Understand Sound With The Web Audio API

Ever wondered how browser-based games and music apps make sounds without loading a single audio file?

No MP3s. No WAVs. Just JavaScript.

I learnt this while creating a small game which you can play here: https://beat-bird.vercel.app/

The Web Audio API lets you synthesize sound from scratch using oscillators, noise, filters, and envelopes. In this article, I’ll show how I built a complete drum kit for a rhythm game using nothing but code—and how you can do the same.

https://codesandbox.io/embed/c4pvq5?view=preview

If you’ve never worked with audio before, the Web Audio API can feel mysterious.

Oscillators. Filters. Noise. Frequencies.

It sounds like music theory—but it isn’t.

This post is about understanding what sound actually is in code, and how a few simple building blocks let us create convincing drum and game sounds entirely in JavaScript.

No audio files. No libraries. Just numbers.

What Sound Really Is (In Code Terms)

Let’s remove the mystery first.

Sound is just air moving back and forth.
Your speakers do that by receiving a stream of numbers.

Big number → speaker moves out
Small number → speaker moves in

If you change those numbers fast enough (about 44,100 times per second), your brain hears sound.

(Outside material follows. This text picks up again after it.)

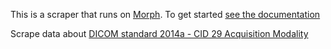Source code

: This is a scraper that runs on [Morph](https://morph.io). To get started [see the documentation](https://morph.io/documentation)

Scrape data about [DICOM standard 2014a - CID 29 Acquisition Modality](ftp://medical.nema.org/medical/dicom/2014a/source/docbook/part16/)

The Web Audio API is just a system for generating and modifying those numbers.

AudioContext: A Factory for Sound

An AudioContext is not a “player”.

It’s a sound factory.

const audioContext = new AudioContext()

Inside it, you create nodes that:

generate numbers
modify numbers
send numbers to your speakers

These nodes are connected together into an audio graph.

Think of it like a data pipeline, but for sound.

Audio always flows left to right:

Source → processing → destination

Oscillators: Repeating Patterns

An oscillator generates a repeating pattern of numbers.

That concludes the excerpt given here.